List all lines of the data that include the string "Python".

═════ Records shown ═════

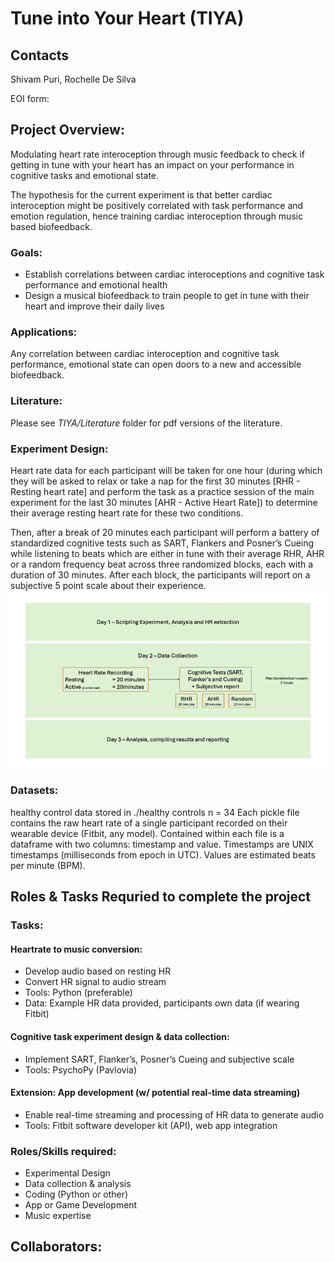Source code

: # Tune into Your Heart (TIYA)

## Contacts
Shivam Puri, Rochelle De Silva

EOI form: 


Project Overview:
-----------------
Modulating heart rate interoception through music feedback to check if getting in tune with your heart has an impact on your performance in cognitive tasks and emotional state. 

The hypothesis for the current experiment is that better cardiac interoception might be positively correlated with task performance and emotion regulation, hence training cardiac interoception through music based biofeedback. 

### Goals:
- Establish correlations between cardiac interoceptions and cognitive task performance and emotional health
- Design a musical biofeedback to train people to get in tune with their heart and improve their daily lives

### Applications:
Any correlation between cardiac interoception and cognitive task performance, emotional state can open doors to a new and accessible biofeedback. 

### Literature:
Please see *TIYA/Literature* folder for pdf versions of the literature.

### Experiment Design:
Heart rate data for each participant will be taken for one hour (during which they will be asked to relax or take a nap for the first 30 minutes [RHR - Resting heart rate] and perform the task as a practice session of the main experiment for the last 30 minutes [AHR - Active Heart Rate]) to determine their average resting heart rate for these two conditions.

Then, after a break of 20 minutes each participant will perform a battery of standardized cognitive tests such as SART, Flankers and Posner’s Cueing while listening to beats which are either in tune with their average RHR, AHR or a random frequency beat across three randomized blocks, each with a duration of 30 minutes. After each block, the participants will report on a subjective 5 point scale about their experience.
![alt text](https://github.com/shivam-sunita-puri/TIYA/blob/main/Experimental_Design/Experimental_Design.png)

### Datasets:
healthy control data stored in ./healthy controls
n = 34
Each pickle file contains the raw heart rate of a single participant recorded on their wearable device (Fitbit, any model). Contained within each file is a dataframe with two columns: timestamp and value.
Timestamps are UNIX timestamps (milliseconds from epoch in UTC).
Values are estimated beats per minute (BPM).


Roles & Tasks Requried to complete the project
-----------------------------------------------
### Tasks:
#### Heartrate to music conversion:
- Develop audio based on resting HR
- Convert HR signal to audio stream
- Tools: Python (preferable)
- Data: Example HR data provided, participants own data (if wearing Fitbit)

#### Cognitive task experiment design & data collection:
- Implement SART, Flanker’s, Posner’s Cueing and subjective scale 
- Tools: PsychoPy (Pavlovia)

#### Extension: App development (w/ potential real-time data streaming)
- Enable real-time streaming and processing of HR data to generate audio
- Tools: Fitbit software developer kit (API), web app integration

### Roles/Skills required:
- Experimental Design
- Data collection & analysis
- Coding (Python or other)
- App or Game Development
- Music expertise


Collaborators:
--------------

═════

**Reply to the task**
- Tools: Python (preferable)
- Coding (Python or other)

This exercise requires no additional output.